The present condition and future prospects of the remnants of the
aboriginal inhabitants of this continent can scarcely be a matter of
indifference to any class of the people of the United States. Apart from
all considerations of justice and duty, a purely selfish regard to our
own well-being would compel attention to the subject. The irreversible
laws of God's moral government, and the well-attested maxims of political
and social economy, leave us in no doubt that the suffering, neglect, and
wrong of one part of the community must affect all others. A common
responsibility rests upon each and all to relieve suffering, enlighten
ignorance, and redress wrong, and the penalty of neglect in this respect
no nation has ever escaped.
It is only within a comparatively recent period that the term Indian
Civilization could be appropriately used in this country.
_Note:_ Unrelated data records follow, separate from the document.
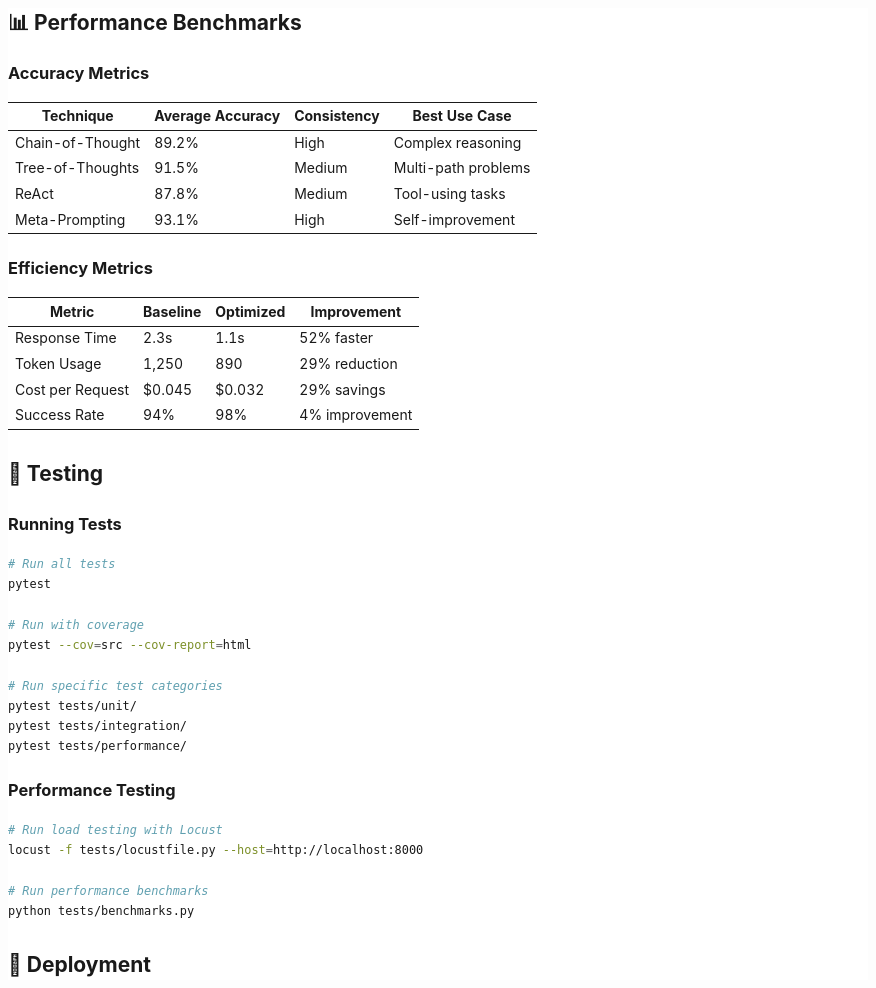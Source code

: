 ## 📊 Performance Benchmarks

### Accuracy Metrics
| Technique | Average Accuracy | Consistency | Best Use Case |
|-----------|------------------|-------------|----------------|
| Chain-of-Thought | 89.2% | High | Complex reasoning |
| Tree-of-Thoughts | 91.5% | Medium | Multi-path problems |
| ReAct | 87.8% | Medium | Tool-using tasks |
| Meta-Prompting | 93.1% | High | Self-improvement |

### Efficiency Metrics
| Metric | Baseline | Optimized | Improvement |
|--------|----------|-----------|-------------|
| Response Time | 2.3s | 1.1s | 52% faster |
| Token Usage | 1,250 | 890 | 29% reduction |
| Cost per Request | $0.045 | $0.032 | 29% savings |
| Success Rate | 94% | 98% | 4% improvement |

## 🧪 Testing

### Running Tests
```bash
# Run all tests
pytest

# Run with coverage
pytest --cov=src --cov-report=html

# Run specific test categories
pytest tests/unit/
pytest tests/integration/
pytest tests/performance/
```

### Performance Testing
```bash
# Run load testing with Locust
locust -f tests/locustfile.py --host=http://localhost:8000

# Run performance benchmarks
python tests/benchmarks.py
```

## 🚀 Deployment
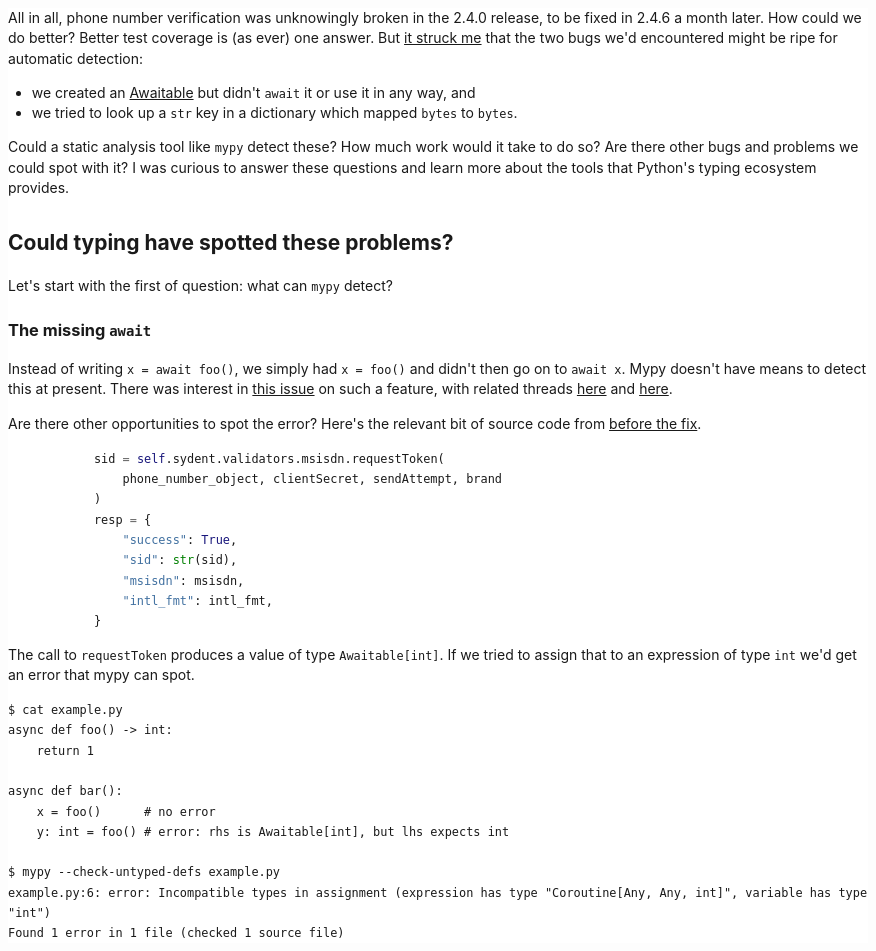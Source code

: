 All in all, phone number verification was unknowingly broken in the 2.4.0 release, to be fixed in 2.4.6 a month later. How could we do better? Better test coverage is (as ever) one answer. But [it struck me](https://github.com/matrix-org/sydent/pull/413#pullrequestreview-775154313) that the two bugs we'd encountered might be ripe for automatic detection:

- we created an [Awaitable](https://docs.python.org/3/library/typing.html#typing.Awaitable) but didn't `await` it or use it in any way, and
- we tried to look up a `str` key in a dictionary which mapped `bytes` to `bytes`.

Could a static analysis tool like `mypy` detect these? How much work would it take to do so? Are there other bugs and problems we could spot with it? I was curious to answer these questions and learn more about the tools that Python's typing ecosystem provides.

## Could typing have spotted these problems?

Let's start with the first of question: what can `mypy` detect?

### The missing `await`

Instead of writing `x = await foo()`, we simply had `x = foo()` and didn't then go on to `await x`. Mypy doesn't have means to detect this at present. There was interest in [this issue](https://github.com/python/mypy/issues/2499) on such a feature, with related threads [here](https://github.com/python/mypy/issues/5597) and [here](https://github.com/python/mypy/issues/5650).

Are there other opportunities to spot the error? Here's the relevant bit of source code from [before the fix](https://github.com/matrix-org/sydent/blob/2e3b7576b17e92080319e08c0c0ebf566935636c/sydent/http/servlets/msisdnservlet.py#L93-L98).

```python
            sid = self.sydent.validators.msisdn.requestToken(
                phone_number_object, clientSecret, sendAttempt, brand
            )
            resp = {
                "success": True,
                "sid": str(sid),
                "msisdn": msisdn,
                "intl_fmt": intl_fmt,
            }
```

The call to `requestToken` produces a value of type `Awaitable[int]`. If we tried to assign that to an expression of type `int` we'd get an error that mypy can spot.

```
$ cat example.py
async def foo() -> int:
    return 1

async def bar():
    x = foo()      # no error
    y: int = foo() # error: rhs is Awaitable[int], but lhs expects int

$ mypy --check-untyped-defs example.py
example.py:6: error: Incompatible types in assignment (expression has type "Coroutine[Any, Any, int]", variable has type "int")
Found 1 error in 1 file (checked 1 source file)
```
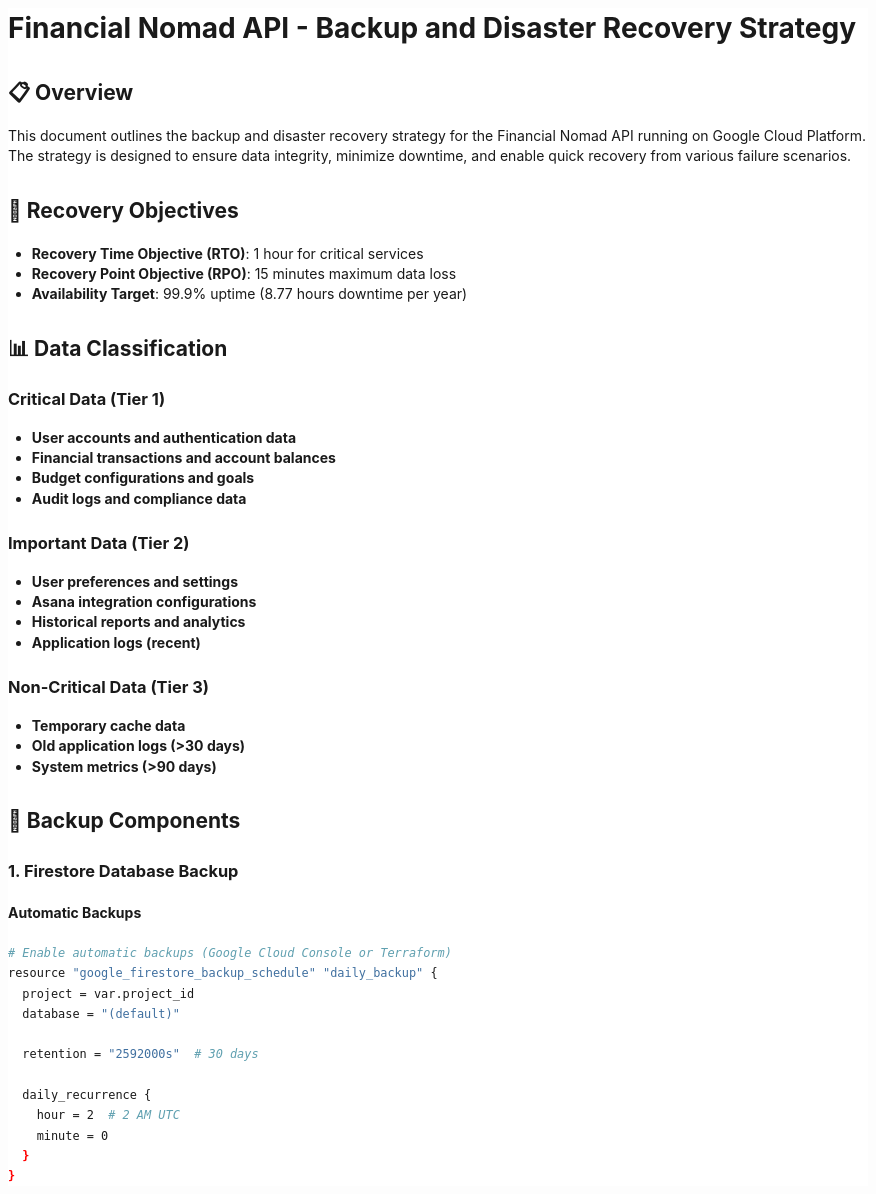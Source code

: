 # Financial Nomad API - Backup and Disaster Recovery Strategy

## 📋 Overview

This document outlines the backup and disaster recovery strategy for the Financial Nomad API running on Google Cloud Platform. The strategy is designed to ensure data integrity, minimize downtime, and enable quick recovery from various failure scenarios.

## 🎯 Recovery Objectives

- **Recovery Time Objective (RTO)**: 1 hour for critical services
- **Recovery Point Objective (RPO)**: 15 minutes maximum data loss
- **Availability Target**: 99.9% uptime (8.77 hours downtime per year)

## 📊 Data Classification

### Critical Data (Tier 1)
- **User accounts and authentication data**
- **Financial transactions and account balances**
- **Budget configurations and goals**
- **Audit logs and compliance data**

### Important Data (Tier 2)
- **User preferences and settings**
- **Asana integration configurations**
- **Historical reports and analytics**
- **Application logs (recent)**

### Non-Critical Data (Tier 3)
- **Temporary cache data**
- **Old application logs (>30 days)**
- **System metrics (>90 days)**

## 🔧 Backup Components

### 1. Firestore Database Backup

#### Automatic Backups
```bash
# Enable automatic backups (Google Cloud Console or Terraform)
resource "google_firestore_backup_schedule" "daily_backup" {
  project = var.project_id
  database = "(default)"
  
  retention = "2592000s"  # 30 days
  
  daily_recurrence {
    hour = 2  # 2 AM UTC
    minute = 0
  }
}
```
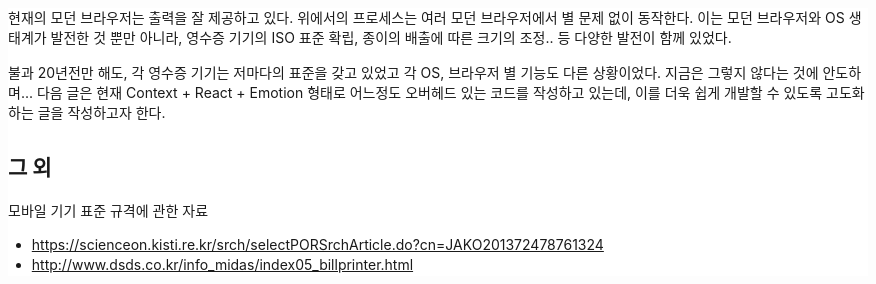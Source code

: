 현재의 모던 브라우저는 출력을 잘 제공하고 있다. 위에서의 프로세스는 여러 모던 브라우저에서 별 문제 없이 동작한다.
이는 모던 브라우저와 OS 생태계가 발전한 것 뿐만 아니라, 영수증 기기의 ISO 표준 확립, 종이의 배출에 따른 크기의 조정.. 등 다양한 발전이 함께 있었다.

불과 20년전만 해도, 각 영수증 기기는 저마다의 표준을 갖고 있었고 각 OS, 브라우저 별 기능도 다른 상황이었다. 지금은 그렇지 않다는 것에 안도하며...
다음 글은 현재 Context + React + Emotion 형태로 어느정도 오버헤드 있는 코드를 작성하고 있는데, 이를 더욱 쉽게 개발할 수 있도록 고도화하는 글을 작성하고자 한다.

## 그 외

모바일 기기 표준 규격에 관한 자료

- https://scienceon.kisti.re.kr/srch/selectPORSrchArticle.do?cn=JAKO201372478761324
- http://www.dsds.co.kr/info_midas/index05_billprinter.html
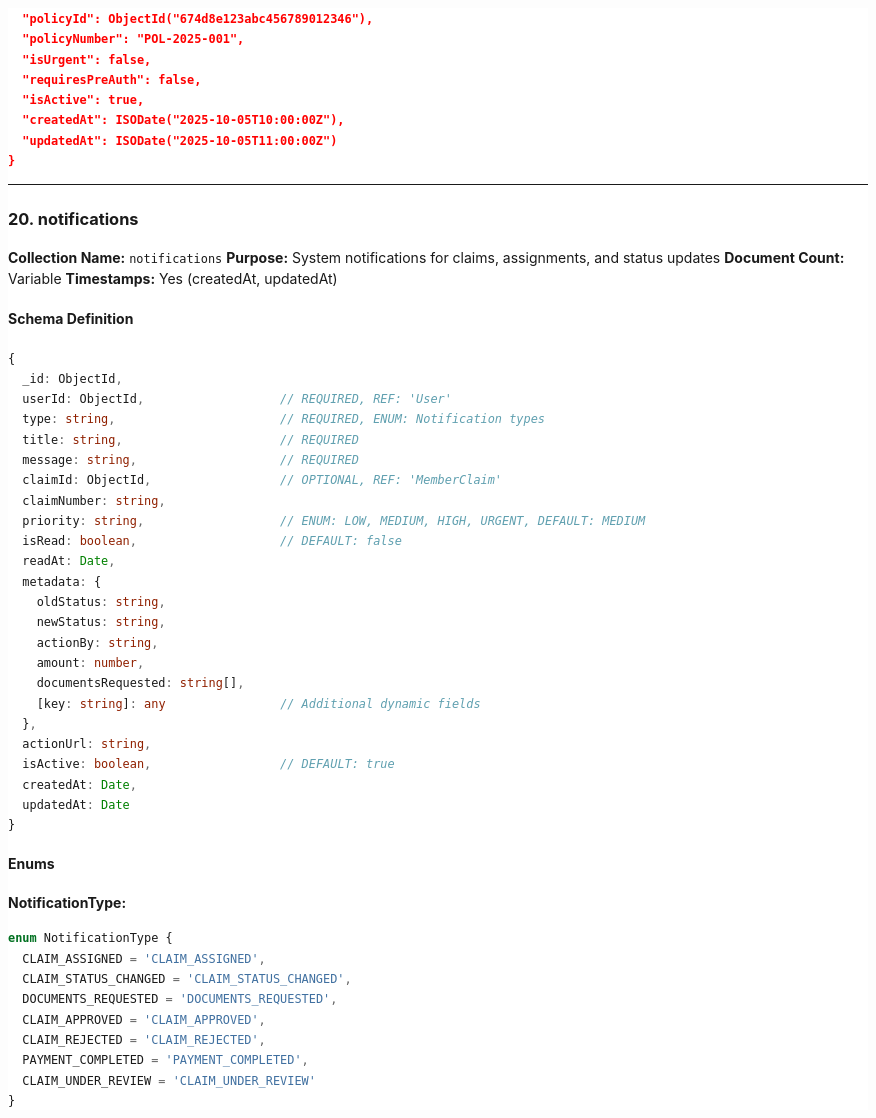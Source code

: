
 ```json
  "policyId": ObjectId("674d8e123abc456789012346"),
  "policyNumber": "POL-2025-001",
  "isUrgent": false,
  "requiresPreAuth": false,
  "isActive": true,
  "createdAt": ISODate("2025-10-05T10:00:00Z"),
  "updatedAt": ISODate("2025-10-05T11:00:00Z")
}
```

---

### 20. notifications

**Collection Name:** `notifications`
**Purpose:** System notifications for claims, assignments, and status updates
**Document Count:** Variable
**Timestamps:** Yes (createdAt, updatedAt)

#### Schema Definition

```typescript
{
  _id: ObjectId,
  userId: ObjectId,                   // REQUIRED, REF: 'User'
  type: string,                       // REQUIRED, ENUM: Notification types
  title: string,                      // REQUIRED
  message: string,                    // REQUIRED
  claimId: ObjectId,                  // OPTIONAL, REF: 'MemberClaim'
  claimNumber: string,
  priority: string,                   // ENUM: LOW, MEDIUM, HIGH, URGENT, DEFAULT: MEDIUM
  isRead: boolean,                    // DEFAULT: false
  readAt: Date,
  metadata: {
    oldStatus: string,
    newStatus: string,
    actionBy: string,
    amount: number,
    documentsRequested: string[],
    [key: string]: any                // Additional dynamic fields
  },
  actionUrl: string,
  isActive: boolean,                  // DEFAULT: true
  createdAt: Date,
  updatedAt: Date
}
```

#### Enums

**NotificationType:**
```typescript
enum NotificationType {
  CLAIM_ASSIGNED = 'CLAIM_ASSIGNED',
  CLAIM_STATUS_CHANGED = 'CLAIM_STATUS_CHANGED',
  DOCUMENTS_REQUESTED = 'DOCUMENTS_REQUESTED',
  CLAIM_APPROVED = 'CLAIM_APPROVED',
  CLAIM_REJECTED = 'CLAIM_REJECTED',
  PAYMENT_COMPLETED = 'PAYMENT_COMPLETED',
  CLAIM_UNDER_REVIEW = 'CLAIM_UNDER_REVIEW'
}
```
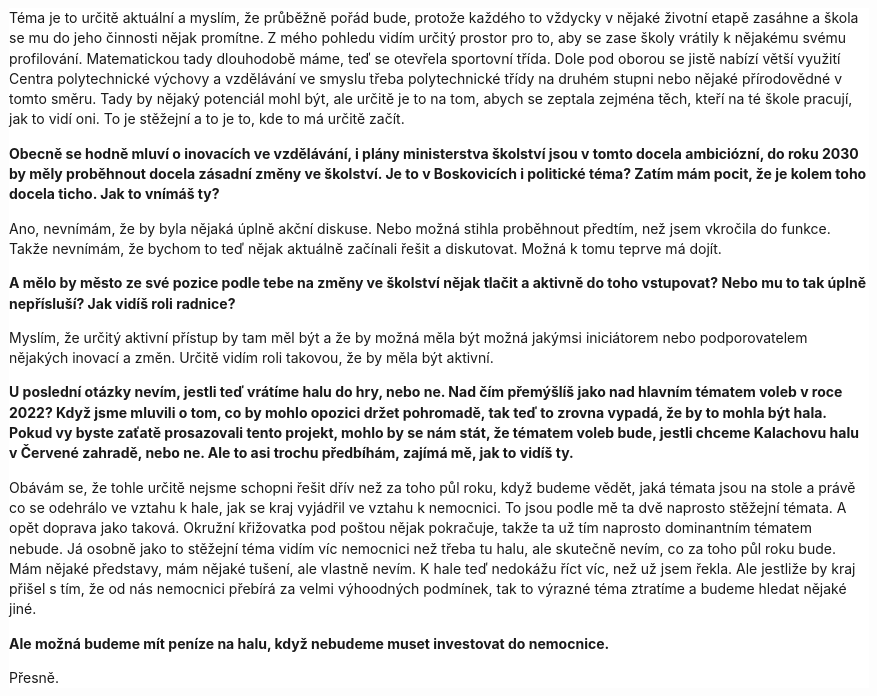 Téma je to určitě aktuální a myslím, že průběžně pořád bude, protože každého to vždycky v nějaké životní etapě zasáhne a škola se mu do jeho činnosti nějak promítne. Z mého pohledu vidím určitý prostor pro to, aby se zase školy vrátily k nějakému svému profilování. Matematickou tady dlouhodobě máme, teď se otevřela sportovní třída. Dole pod oborou se jistě nabízí větší využití Centra polytechnické výchovy a vzdělávání ve smyslu třeba polytechnické třídy na druhém stupni nebo nějaké přírodovědné v tomto směru. Tady by nějaký potenciál mohl být, ale určitě je to na tom, abych se zeptala zejména těch, kteří na té škole pracují, jak to vidí oni. To je stěžejní a to je to, kde to má určitě začít.

**Obecně se hodně mluví o inovacích ve vzdělávání, i plány ministerstva školství jsou v tomto docela ambiciózní, do roku 2030 by měly proběhnout docela zásadní změny ve školství. Je to v Boskovicích i politické téma? Zatím mám pocit, že je kolem toho docela ticho. Jak to vnímáš ty?**

Ano, nevnímám, že by byla nějaká úplně akční diskuse. Nebo možná stihla proběhnout předtím, než jsem vkročila do funkce. Takže nevnímám, že bychom to teď nějak aktuálně začínali řešit a diskutovat. Možná k tomu teprve má dojít.

**A mělo by město ze své pozice podle tebe na změny ve školství nějak tlačit a aktivně do toho vstupovat? Nebo mu to tak úplně nepřísluší? Jak vidíš roli radnice?**

Myslím, že určitý aktivní přístup by tam měl být a že by možná měla být možná jakýmsi iniciátorem nebo podporovatelem nějakých inovací a změn. Určitě vidím roli takovou, že by měla být aktivní.

**U poslední otázky nevím, jestli teď vrátíme halu do hry, nebo ne. Nad čím přemýšlíš jako nad hlavním tématem voleb v roce 2022? Když jsme mluvili o tom, co by mohlo opozici držet pohromadě, tak teď to zrovna vypadá, že by to mohla být hala. Pokud vy byste zaťatě prosazovali tento projekt, mohlo by se nám stát, že tématem voleb bude, jestli chceme Kalachovu halu v Červené zahradě, nebo ne. Ale to asi trochu předbíhám, zajímá mě, jak to vidíš ty.**

Obávám se, že tohle určitě nejsme schopni řešit dřív než za toho půl roku, když budeme vědět, jaká témata jsou na stole a právě co se odehrálo ve vztahu k hale, jak se kraj vyjádřil ve vztahu k nemocnici. To jsou podle mě ta dvě naprosto stěžejní témata. A opět doprava jako taková. Okružní křižovatka pod poštou nějak pokračuje, takže ta už tím naprosto dominantním tématem nebude. Já osobně jako to stěžejní téma vidím víc nemocnici než třeba tu halu, ale skutečně nevím, co za toho půl roku bude. Mám nějaké představy, mám nějaké tušení, ale vlastně nevím. K hale teď nedokážu říct víc, než už jsem řekla. Ale jestliže by kraj přišel s tím, že od nás nemocnici přebírá za velmi výhoodných podmínek, tak to výrazné téma ztratíme a budeme hledat nějaké jiné.

**Ale možná budeme mít peníze na halu, když nebudeme muset investovat do nemocnice.**

Přesně.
Very little
real progress bad been made in this direction, up to the time when
Commissioner Lang in 1844 visited the tribes now most advanced. So
little had been done, that public opinion had acquiesced in the
assumption that the Indians were not susceptible of civilization and
progress. The few experiments had not been calculated to assure a
superficial observer.
The unsupported efforts of Elliot in New England were counteracted by the
imprisonment, and in some instances the massacre of his "praying
Indians," by white men under the exasperation of war with hostile tribes.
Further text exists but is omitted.